# Exercise brief:
Beneath this instruction is a listing; write out exactly the line that contains "final time instant." and each line after it to the last.

# Input:
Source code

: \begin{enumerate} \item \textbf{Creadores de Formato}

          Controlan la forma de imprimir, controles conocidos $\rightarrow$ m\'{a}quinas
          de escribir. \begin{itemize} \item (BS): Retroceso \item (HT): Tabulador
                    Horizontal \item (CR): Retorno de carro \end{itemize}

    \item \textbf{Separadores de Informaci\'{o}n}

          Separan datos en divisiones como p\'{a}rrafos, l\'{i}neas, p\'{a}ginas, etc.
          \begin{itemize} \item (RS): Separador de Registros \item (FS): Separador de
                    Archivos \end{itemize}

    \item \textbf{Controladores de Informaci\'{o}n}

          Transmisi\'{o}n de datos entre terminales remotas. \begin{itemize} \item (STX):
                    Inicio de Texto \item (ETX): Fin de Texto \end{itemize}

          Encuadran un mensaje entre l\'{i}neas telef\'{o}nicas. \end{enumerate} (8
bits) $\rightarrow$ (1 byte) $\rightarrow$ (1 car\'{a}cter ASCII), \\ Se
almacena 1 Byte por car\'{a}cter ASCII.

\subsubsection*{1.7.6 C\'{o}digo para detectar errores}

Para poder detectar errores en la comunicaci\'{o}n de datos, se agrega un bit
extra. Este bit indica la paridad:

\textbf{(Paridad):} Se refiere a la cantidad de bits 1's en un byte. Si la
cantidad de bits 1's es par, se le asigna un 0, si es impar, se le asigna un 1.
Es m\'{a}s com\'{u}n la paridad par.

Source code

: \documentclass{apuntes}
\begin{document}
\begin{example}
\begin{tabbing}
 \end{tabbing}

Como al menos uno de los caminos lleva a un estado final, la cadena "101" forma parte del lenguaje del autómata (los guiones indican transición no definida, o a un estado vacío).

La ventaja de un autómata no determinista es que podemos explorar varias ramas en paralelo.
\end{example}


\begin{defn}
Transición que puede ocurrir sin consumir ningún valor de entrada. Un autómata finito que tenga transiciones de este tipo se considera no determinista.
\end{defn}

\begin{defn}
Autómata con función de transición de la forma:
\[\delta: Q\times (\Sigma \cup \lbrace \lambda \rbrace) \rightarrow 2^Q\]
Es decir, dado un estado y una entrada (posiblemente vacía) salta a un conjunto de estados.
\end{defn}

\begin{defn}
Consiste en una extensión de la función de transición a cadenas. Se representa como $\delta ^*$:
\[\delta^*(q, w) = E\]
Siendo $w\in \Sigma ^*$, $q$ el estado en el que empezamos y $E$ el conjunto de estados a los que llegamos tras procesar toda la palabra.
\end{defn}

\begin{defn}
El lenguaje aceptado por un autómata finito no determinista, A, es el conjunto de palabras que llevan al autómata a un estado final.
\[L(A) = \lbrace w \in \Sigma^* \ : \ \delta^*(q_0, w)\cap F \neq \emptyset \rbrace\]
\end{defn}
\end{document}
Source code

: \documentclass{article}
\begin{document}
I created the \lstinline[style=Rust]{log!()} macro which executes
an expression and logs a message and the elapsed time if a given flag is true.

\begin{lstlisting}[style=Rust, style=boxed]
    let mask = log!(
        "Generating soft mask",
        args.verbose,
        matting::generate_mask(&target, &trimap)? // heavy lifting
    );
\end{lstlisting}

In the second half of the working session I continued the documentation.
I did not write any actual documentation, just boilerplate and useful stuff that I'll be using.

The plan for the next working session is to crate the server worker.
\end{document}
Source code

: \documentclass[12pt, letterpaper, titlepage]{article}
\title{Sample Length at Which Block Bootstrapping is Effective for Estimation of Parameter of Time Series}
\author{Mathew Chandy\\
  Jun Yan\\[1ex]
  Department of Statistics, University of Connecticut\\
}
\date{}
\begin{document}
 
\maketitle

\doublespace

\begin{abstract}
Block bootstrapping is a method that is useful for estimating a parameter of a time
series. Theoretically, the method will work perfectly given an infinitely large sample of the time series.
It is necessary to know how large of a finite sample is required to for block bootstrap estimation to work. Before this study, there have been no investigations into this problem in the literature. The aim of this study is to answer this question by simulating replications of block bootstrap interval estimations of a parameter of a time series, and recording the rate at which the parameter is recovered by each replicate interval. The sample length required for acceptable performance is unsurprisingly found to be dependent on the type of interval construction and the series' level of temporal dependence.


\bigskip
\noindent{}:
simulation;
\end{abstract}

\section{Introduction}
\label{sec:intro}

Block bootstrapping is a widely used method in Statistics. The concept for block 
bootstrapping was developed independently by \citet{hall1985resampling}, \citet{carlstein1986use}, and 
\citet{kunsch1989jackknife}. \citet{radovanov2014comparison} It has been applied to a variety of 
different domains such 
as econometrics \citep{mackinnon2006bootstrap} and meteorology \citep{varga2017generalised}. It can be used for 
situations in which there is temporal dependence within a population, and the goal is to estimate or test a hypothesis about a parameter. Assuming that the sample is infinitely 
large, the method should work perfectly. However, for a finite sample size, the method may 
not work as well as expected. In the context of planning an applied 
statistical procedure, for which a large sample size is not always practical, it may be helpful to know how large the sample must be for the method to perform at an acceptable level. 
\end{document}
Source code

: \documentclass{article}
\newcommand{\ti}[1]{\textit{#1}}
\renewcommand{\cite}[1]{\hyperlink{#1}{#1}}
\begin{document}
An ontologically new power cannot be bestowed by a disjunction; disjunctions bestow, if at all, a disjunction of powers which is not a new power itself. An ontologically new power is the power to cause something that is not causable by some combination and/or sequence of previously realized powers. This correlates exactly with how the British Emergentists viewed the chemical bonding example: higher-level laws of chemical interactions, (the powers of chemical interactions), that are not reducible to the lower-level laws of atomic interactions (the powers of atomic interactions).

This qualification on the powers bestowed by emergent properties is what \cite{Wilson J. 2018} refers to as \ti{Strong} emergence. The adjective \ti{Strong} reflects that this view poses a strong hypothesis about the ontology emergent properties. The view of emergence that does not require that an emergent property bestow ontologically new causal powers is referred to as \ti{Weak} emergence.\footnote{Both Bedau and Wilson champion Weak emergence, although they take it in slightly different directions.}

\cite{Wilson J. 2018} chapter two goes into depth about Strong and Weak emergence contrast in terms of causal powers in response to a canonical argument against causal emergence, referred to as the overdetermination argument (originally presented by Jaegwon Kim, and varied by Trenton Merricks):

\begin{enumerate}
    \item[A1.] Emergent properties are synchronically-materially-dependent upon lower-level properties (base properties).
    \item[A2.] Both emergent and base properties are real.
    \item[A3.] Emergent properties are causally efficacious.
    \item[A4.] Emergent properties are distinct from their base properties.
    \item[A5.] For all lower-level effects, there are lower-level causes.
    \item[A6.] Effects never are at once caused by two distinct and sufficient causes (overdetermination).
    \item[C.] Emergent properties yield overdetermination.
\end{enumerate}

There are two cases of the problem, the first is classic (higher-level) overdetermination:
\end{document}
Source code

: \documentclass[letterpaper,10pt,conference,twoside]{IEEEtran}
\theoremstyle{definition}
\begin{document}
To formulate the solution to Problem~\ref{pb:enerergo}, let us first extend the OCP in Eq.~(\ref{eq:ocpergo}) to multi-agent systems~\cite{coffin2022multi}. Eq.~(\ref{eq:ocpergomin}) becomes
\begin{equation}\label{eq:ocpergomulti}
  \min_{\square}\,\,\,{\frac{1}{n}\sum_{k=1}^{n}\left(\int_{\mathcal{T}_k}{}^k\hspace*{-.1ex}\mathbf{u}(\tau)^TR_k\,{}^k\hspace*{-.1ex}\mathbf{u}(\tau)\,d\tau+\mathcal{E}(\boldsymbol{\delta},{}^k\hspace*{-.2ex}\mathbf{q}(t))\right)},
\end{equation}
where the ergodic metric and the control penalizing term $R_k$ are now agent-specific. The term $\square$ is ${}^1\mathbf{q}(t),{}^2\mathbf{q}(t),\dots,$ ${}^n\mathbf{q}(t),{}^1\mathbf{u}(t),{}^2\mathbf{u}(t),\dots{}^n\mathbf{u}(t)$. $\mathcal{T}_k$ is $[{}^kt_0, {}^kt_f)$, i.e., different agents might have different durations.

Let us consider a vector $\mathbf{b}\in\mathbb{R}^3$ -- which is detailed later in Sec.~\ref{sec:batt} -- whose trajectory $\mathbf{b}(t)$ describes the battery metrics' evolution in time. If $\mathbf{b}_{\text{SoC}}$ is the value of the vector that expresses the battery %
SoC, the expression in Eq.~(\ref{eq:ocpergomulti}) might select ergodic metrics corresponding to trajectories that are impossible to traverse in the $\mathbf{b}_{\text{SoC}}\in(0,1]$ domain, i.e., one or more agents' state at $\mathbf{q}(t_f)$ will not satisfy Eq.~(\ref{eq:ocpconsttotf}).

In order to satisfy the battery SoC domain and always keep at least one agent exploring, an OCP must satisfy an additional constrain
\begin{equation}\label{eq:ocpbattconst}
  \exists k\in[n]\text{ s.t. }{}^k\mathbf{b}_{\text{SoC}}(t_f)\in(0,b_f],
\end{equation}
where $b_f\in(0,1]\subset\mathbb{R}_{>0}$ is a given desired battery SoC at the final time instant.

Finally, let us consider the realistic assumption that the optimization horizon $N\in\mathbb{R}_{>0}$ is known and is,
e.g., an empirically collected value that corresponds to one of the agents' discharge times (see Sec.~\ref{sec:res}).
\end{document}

# Solution to this problem:
where $b_f\in(0,1]\subset\mathbb{R}_{>0}$ is a given desired battery SoC at the final time instant.

Finally, let us consider the realistic assumption that the optimization horizon $N\in\mathbb{R}_{>0}$ is known and is,
e.g., an empirically collected value that corresponds to one of the agents' discharge times (see Sec.~\ref{sec:res}).
\end{document}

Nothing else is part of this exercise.